***** Supplied records

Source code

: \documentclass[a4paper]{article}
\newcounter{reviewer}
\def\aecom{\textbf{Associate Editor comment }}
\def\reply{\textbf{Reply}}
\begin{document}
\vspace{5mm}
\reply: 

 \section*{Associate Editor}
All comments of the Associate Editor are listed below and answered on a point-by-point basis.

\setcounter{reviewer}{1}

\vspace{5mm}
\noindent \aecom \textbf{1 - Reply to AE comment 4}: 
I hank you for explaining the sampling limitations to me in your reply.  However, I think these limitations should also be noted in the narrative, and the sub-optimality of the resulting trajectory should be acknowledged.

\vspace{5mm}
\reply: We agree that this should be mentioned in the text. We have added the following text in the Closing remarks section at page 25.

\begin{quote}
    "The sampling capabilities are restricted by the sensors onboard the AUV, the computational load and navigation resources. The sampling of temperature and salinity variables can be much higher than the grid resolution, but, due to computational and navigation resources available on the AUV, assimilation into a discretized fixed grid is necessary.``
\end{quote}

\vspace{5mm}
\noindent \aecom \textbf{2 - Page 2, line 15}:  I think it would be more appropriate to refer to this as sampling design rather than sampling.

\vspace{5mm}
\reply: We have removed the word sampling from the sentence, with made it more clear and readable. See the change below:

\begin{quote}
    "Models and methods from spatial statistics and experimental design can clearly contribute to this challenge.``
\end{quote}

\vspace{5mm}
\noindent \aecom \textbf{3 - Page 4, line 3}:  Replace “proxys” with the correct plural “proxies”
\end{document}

**********
***** Supplied records

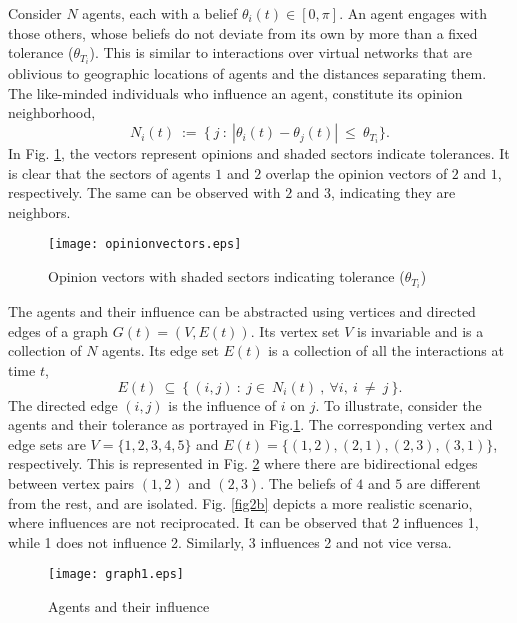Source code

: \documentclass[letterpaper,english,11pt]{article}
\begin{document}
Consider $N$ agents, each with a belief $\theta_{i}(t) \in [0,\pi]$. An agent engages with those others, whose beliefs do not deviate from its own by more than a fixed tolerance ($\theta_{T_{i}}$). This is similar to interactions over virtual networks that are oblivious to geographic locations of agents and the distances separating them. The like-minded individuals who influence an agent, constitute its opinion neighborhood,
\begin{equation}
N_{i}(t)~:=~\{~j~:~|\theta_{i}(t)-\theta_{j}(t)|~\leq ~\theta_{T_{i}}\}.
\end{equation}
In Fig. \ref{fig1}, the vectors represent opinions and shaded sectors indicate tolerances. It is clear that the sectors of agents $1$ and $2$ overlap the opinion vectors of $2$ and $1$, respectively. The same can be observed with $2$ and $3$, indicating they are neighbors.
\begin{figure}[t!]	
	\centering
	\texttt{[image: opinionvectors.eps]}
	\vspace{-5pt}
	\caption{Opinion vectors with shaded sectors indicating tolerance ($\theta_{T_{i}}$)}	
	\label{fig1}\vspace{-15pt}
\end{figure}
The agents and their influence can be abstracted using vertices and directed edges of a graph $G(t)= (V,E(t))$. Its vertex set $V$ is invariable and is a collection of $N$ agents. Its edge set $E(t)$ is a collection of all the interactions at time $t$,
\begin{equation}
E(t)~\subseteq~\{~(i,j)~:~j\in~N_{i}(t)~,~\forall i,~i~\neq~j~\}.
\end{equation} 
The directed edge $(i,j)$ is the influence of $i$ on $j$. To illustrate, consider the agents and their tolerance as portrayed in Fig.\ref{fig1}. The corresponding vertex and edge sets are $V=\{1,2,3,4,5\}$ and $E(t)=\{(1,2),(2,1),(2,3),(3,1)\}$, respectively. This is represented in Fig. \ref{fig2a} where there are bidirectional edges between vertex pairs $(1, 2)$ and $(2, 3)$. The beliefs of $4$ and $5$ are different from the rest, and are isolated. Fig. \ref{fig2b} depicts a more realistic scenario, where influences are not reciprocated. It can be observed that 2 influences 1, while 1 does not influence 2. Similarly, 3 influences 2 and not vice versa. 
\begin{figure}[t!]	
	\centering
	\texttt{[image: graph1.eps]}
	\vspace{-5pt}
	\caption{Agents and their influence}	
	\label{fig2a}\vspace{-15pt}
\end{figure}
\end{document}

**********

- [What you have to do]: All lines of the records containing "article" should be shown.

- [Reply to the exercise]:
: \documentclass[a4paper]{article}
: \documentclass[letterpaper,english,11pt]{article}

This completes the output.